Russia’s MICEX seen flat, RTS falling on oil price decrease
MOSCOW, Nov 23 (PRIME) -- Russia’s MICEX stock market index is to open flat on Monday after reaching a nine-month high, while the U.S. dollar-bound RTS will fall, since it is more vulnerable to the negative oil price dynamics, analysts said.
“I expect the opening of the Russian stock market in the zone of its closing last week (at about 1,826 of the MICEX),” Oleg Shagov, head of research department at investment company Solid, said.
Brent slid 1.12% to U.S. $44.16 per barrel at 9:09 a.m., Moscow time. Olma’s senior analyst Anton Startsev said that the prices are depressed by Venezuela’s warning that they can hit a $25 notch if OPEC remains passive.
“A downward correction of the RTS index is possible today at the start of trade, following the oil prices,” Startsev said.
The MICEX reached a nine-month high on November 20, which means that the ascending trend remains. Shagov said.
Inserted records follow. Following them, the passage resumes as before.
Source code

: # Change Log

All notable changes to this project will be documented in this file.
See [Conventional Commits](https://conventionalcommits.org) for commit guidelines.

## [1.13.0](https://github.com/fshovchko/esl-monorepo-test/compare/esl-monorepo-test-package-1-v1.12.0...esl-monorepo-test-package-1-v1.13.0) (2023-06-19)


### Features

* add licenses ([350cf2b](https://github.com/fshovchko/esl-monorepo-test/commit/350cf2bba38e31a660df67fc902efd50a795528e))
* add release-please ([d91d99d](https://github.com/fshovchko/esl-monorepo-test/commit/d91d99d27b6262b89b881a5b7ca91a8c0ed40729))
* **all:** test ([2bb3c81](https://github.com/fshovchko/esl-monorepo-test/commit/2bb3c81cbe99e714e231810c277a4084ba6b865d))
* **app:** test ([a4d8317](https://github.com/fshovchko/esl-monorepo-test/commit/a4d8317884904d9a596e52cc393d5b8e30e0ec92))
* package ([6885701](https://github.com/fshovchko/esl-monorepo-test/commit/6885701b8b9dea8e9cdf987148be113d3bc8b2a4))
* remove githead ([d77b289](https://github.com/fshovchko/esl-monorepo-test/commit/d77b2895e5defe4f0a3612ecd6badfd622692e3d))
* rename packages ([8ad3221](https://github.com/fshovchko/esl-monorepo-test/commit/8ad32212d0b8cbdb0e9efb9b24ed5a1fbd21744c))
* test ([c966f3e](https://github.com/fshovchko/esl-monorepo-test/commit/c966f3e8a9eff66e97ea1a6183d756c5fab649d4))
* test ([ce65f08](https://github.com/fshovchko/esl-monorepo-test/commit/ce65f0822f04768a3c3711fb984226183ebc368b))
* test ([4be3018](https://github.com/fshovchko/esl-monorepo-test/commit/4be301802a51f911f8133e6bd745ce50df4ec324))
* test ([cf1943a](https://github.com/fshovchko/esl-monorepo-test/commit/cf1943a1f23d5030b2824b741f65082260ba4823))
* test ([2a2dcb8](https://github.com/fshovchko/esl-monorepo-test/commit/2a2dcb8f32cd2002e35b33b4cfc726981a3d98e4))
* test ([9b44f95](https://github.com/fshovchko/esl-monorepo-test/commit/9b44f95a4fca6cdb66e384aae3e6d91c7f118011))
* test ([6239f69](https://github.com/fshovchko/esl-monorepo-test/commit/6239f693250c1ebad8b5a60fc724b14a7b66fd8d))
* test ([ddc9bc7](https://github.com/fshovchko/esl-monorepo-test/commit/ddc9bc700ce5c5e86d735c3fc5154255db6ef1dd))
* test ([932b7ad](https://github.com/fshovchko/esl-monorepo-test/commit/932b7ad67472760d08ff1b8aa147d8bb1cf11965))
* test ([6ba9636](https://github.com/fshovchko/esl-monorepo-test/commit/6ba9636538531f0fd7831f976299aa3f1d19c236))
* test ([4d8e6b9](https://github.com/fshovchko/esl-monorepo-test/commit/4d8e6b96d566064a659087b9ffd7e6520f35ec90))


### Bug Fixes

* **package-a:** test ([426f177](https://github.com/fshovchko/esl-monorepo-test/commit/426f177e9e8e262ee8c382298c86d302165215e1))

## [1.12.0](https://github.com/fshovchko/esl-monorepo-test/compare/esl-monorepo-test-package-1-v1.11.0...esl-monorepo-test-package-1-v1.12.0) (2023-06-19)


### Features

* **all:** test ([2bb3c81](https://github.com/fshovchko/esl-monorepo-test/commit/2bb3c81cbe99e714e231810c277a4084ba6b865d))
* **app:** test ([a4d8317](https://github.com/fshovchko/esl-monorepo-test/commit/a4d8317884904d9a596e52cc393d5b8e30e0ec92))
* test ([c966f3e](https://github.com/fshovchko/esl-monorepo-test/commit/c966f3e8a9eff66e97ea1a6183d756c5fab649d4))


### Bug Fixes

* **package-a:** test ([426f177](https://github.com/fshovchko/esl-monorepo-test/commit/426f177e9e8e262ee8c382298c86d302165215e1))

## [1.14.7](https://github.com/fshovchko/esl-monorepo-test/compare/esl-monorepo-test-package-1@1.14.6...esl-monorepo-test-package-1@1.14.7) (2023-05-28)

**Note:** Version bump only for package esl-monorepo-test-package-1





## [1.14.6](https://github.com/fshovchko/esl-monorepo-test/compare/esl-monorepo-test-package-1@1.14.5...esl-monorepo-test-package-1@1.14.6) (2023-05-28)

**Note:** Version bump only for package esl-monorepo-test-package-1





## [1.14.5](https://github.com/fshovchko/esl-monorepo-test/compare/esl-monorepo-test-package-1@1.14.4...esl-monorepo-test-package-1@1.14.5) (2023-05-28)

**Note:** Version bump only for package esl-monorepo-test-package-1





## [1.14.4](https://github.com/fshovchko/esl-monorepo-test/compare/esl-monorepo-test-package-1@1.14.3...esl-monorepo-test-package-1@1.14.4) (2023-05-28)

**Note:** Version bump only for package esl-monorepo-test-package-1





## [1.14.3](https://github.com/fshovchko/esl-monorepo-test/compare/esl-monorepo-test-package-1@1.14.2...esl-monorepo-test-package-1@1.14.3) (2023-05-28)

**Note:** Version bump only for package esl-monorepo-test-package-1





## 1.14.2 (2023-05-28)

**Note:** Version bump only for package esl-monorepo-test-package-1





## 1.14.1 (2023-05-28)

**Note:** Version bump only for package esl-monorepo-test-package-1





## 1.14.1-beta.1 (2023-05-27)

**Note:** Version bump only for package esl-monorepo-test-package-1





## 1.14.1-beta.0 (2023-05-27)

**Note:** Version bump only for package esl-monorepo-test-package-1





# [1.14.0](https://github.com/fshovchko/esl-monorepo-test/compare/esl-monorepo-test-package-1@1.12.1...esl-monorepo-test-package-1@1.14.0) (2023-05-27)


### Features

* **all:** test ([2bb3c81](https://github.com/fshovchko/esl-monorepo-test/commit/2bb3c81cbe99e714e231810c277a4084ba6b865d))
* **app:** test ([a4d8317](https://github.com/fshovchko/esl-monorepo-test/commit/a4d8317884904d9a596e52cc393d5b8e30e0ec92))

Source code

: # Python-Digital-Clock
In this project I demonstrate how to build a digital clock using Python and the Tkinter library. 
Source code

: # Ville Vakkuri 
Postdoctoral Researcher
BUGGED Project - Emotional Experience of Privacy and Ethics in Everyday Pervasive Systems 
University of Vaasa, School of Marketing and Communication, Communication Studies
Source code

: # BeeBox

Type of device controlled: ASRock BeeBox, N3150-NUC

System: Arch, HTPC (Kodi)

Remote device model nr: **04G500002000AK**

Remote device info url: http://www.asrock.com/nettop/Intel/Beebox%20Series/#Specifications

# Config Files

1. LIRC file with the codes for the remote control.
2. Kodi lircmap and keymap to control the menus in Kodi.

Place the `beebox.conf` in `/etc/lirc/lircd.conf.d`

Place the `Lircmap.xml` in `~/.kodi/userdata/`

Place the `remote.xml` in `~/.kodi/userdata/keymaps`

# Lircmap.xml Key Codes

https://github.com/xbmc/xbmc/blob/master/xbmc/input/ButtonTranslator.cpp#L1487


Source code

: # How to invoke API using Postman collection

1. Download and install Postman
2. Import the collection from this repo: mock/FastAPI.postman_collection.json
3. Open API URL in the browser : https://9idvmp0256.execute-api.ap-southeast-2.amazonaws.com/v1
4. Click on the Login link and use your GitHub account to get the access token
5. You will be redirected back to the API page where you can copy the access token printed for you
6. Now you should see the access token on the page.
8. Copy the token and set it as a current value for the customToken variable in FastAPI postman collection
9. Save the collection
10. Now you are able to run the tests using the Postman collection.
The U.S. stock market futures, Asian indices and the European trading session start expectations are neutral, he said.
Hopes on improvement of relations between Russia and Western countries were misguided because the situation in Ukraine is still the deal breaker, Pavel Salas, CEO of eToro in Russia and CIS, said.
The stability of the U.S. stock market trigger a restart of growth on the Russian market on Monday and later this week, Promsvyazbank analyst Ilya Frolov said.
Russia banks will grow by inertia, oil and gas stocks will follow the U.S. pre-Black Friday rally, he said.